In 2008 Bhutan´s century old monarchy was changed to a constitutional monarchy where the king no longer had absolute rule. There were now 10 elected ministers and a national council with two houses of elected representatives who work with the king to decide national policy. Having a healthy populace is also high on the list. To curtail smoking, the government prohibited the sale of tobacco products in 2010. But smokers are getting around this somehow; I have seen my guide/driver sneaking a few puffs on several occasions. The government has also encouraged physical exercise and developed fitness programs for all ages. The former king (he turned over the reins to his oldest son in 2006) sets an example by hiking and biking the streets and hills of the capital.
Currently there is a huge program that encourages people to take care of the environment by keeping rivers pollution-free, cleaning up garbage sites, refraining from littering and going green in every way possible. The goal is for the country to have a zero waste factor by the year 2030. They are trying to get taxi owners in Thimphu to switch to electric cars but the cost of new vehicles and charging stations have made the change slow in coming. But at least now I understand why the prime minister drives a Tesla (an all electric car); he wants to set a good example.
Keeping the old traditions has been a hallmark of life in Bhutan. The people were not allowed to have television and access to the internet until 1999. And the use of cellphones has just mushroomed in the past year. I don´t know if it´s national policy or not but there are no western fast food operators in Bhutan; no McDonalds, KFC or Starbucks. However I was surprised to find a Baskin Robbins tucked away in a little Thimphu mall. Changes will surely come about as Bhutan gets into the 21st century but the government will have a big role in deciding how fast outside influences will take place. If you are interested in seeing a culture that is authentic, an environment that is unspoiled and life is generally relaxed and slow paced, Bhutan is a great choice. The people are welcoming and helpful as well as English-speaking and the country is virtually crime-free. What more could you ask for?
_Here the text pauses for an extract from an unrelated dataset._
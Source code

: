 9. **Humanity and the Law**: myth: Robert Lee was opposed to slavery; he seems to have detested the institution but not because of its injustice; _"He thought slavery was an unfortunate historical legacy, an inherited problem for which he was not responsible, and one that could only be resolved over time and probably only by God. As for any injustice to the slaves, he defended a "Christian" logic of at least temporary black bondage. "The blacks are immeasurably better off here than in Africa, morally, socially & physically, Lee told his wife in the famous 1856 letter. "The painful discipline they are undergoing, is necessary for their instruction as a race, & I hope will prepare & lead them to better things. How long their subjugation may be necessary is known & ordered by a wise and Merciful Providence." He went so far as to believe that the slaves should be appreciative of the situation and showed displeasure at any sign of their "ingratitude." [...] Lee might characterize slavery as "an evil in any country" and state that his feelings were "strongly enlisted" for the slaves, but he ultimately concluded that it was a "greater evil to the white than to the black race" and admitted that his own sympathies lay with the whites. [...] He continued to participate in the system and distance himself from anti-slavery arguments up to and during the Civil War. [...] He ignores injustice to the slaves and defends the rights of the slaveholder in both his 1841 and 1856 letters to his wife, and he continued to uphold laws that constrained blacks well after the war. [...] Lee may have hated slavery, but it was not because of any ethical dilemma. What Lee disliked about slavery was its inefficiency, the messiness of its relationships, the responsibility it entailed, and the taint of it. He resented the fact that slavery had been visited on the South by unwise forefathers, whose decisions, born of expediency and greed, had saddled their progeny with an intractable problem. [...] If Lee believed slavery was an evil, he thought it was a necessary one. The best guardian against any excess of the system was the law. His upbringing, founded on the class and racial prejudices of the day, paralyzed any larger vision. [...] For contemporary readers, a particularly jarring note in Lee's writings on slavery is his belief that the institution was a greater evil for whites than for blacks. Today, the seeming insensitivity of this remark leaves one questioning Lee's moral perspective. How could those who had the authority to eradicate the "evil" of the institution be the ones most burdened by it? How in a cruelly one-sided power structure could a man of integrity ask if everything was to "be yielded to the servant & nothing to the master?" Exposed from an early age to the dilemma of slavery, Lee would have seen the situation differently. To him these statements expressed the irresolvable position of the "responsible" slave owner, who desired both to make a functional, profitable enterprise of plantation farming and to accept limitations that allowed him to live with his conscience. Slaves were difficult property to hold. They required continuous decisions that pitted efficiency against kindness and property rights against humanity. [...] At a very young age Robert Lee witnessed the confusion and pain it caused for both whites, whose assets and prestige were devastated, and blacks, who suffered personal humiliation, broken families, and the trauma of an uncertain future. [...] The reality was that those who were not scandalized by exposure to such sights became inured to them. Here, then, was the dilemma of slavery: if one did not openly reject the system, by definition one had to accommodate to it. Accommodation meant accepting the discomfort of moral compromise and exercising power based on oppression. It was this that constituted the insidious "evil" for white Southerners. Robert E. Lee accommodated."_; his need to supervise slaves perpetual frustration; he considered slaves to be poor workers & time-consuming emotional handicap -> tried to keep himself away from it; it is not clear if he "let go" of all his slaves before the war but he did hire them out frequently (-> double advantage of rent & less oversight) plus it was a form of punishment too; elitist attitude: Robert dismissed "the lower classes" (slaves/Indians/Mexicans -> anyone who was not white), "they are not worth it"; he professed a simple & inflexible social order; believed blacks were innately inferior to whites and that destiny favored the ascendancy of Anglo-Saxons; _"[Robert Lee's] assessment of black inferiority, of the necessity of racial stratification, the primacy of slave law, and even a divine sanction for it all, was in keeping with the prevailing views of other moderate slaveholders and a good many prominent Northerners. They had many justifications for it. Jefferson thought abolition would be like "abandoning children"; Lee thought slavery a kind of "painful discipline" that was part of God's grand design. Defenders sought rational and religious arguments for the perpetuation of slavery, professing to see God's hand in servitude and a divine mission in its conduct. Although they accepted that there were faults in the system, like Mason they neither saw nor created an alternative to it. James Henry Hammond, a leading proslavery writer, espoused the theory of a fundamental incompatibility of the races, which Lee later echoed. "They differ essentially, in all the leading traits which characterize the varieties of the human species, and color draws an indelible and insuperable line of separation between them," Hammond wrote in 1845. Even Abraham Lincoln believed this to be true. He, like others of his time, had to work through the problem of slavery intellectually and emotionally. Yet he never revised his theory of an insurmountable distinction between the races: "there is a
I am not much of a souvenir guy. But when I went to the central Thimphu post offiice to pick up a few items for a stamp collector friend, I found that for amere $4, they could take my picture and put it on a sheet of 12 stamps. They are real stamps issued by the post office that can be used for mailing but I decided to keep them together. In more ways than one, Bhutan certainly gets my stamp of approval.